A significant body of literature links leadership behavior to positive organizational outcomes (Boehm, Dwertmann, Bruch, & Shamir, 2015). Authentic leadership has been shown to enhance the general leadership capabilities of individuals (Avolio & Gardner, 2005), related to improved employee engagement 4 (Avolio & Gardner, 2005; Hassan & Ahmed, 2011), and positively correlated to ethical culture (Morris, 2014; Schein, 2004). Today, non-traditional attributes like employee engagement and ethical culture measure the long-term performance and viability of organizations (Bustillo, 2012). Thus, it is important to develop studies that explore the relationships between authentic leadership and various positive organizational outcomes like employee engagement and ethical culture, and to conduct these studies in diverse cultural settings as a mean to get deeper understanding of these concepts. Thus, the premise of this study.
A gap in current leader/follower research also existed regarding how the characteristics of lower and higher-ranked workers mutually influenced each other.
In order to address the limitation of construct validity, the proposed study utilized the concepts that have been narrowed down into the measurable constructs of transparency, informed decision-making, ethics, and self-assessment (Avolio et al., 2007). Undercoverage bias could occur when members of the target population are underrepresented. The kernel of this study is to establish the impact of authentic leadership on Dangotes’s employees job performance using the leader-member exchange as a mediator.

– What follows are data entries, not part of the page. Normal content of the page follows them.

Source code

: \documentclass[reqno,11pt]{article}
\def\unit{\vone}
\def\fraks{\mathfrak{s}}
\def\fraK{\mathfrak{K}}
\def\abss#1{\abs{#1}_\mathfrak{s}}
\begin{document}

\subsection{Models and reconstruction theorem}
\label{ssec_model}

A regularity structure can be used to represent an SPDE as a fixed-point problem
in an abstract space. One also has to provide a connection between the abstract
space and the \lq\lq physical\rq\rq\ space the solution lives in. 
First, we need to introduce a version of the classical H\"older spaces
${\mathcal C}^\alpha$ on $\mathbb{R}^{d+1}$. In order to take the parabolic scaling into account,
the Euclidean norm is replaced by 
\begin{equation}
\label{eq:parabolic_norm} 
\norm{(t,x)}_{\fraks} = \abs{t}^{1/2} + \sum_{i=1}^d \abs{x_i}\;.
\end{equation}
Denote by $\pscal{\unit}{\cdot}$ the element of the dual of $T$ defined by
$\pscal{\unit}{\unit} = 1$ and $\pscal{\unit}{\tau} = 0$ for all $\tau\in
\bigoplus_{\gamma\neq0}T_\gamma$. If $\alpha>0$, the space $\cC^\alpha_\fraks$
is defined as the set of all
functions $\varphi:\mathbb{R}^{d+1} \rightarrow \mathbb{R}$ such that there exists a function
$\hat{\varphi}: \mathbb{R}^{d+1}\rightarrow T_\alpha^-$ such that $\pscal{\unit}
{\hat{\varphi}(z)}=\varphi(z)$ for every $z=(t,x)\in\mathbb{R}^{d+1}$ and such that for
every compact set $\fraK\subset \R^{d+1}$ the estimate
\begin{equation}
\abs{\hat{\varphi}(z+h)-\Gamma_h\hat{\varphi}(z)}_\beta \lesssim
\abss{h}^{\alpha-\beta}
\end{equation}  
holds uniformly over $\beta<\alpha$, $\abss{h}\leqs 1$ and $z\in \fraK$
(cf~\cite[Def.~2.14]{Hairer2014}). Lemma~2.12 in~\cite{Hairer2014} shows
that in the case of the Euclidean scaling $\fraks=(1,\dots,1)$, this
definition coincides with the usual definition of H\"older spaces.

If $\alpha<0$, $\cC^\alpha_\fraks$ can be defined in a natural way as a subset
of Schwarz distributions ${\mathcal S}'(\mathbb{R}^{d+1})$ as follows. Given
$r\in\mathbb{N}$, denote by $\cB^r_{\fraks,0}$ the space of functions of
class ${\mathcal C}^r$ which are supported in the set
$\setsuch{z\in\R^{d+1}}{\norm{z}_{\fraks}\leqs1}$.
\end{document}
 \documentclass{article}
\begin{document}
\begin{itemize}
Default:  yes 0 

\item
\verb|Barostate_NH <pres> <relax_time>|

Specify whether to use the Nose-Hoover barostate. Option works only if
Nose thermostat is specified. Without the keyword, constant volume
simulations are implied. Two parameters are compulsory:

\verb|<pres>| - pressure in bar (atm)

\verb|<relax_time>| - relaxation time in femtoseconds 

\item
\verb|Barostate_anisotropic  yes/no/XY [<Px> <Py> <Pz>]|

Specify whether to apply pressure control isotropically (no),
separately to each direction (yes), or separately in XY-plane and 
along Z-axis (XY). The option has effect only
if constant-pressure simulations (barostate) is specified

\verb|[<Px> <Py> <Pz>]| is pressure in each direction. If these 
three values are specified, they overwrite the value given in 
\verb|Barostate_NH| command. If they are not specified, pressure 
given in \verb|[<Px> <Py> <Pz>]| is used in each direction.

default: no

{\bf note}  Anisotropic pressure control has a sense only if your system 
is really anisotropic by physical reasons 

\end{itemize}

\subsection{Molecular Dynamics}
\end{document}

1.3 Objectives of the Study
The aim of this study is to establish the impact of authentic leadership on Dangotes’s employees job performance using the leader-member exchange as a mediator. The specific objectives:
- Evaluate the influence of authentic leadership on Dangotes’s employees job performance
- Assess the impact of leader-member on Dangotes’s employees job performance
- Investigate the combined effect of authentic leadership and leader-member on Dangotes’s job performance
1.4 Research Questions and Hypotheses
Based on the objectives of the study, the following research questions were raised:
- How does authentic leadership influence Dangotes’s employees job performance?
- To what degree does leader-member impact Dangotes’s employees job performance?
- In what way does the combined authentic leadership and leader-member dimensions affect on Dangotes’s job performance?
Based on the research questions, the following hypotheses were formulated in the null
Ho1: Authentic leadership does not influence Dangotes’s employees job performance
Ho2: Leader-member leadership does not influence Dangotes’s employees job performance
Ho3: Authentic leadership and leadership-member do not influence Dangotes’s employees job performance
1.5 Significance of the study
The ability to reshape leadership training design and development as conducted by human resource personnel can foster change in executive approaches to employee relations through less aggressive production tactics (Faircloth, 2017; Howard, 2008). The positive effects of authentic leadership may also counteract the effects of job stress, which could otherwise lead to burnout and absenteeism. Widespread use of authentic leadership, which is based on more benign decision-making and consideration of employee impact, may improve work conditions internationally (Hsiung, 2012).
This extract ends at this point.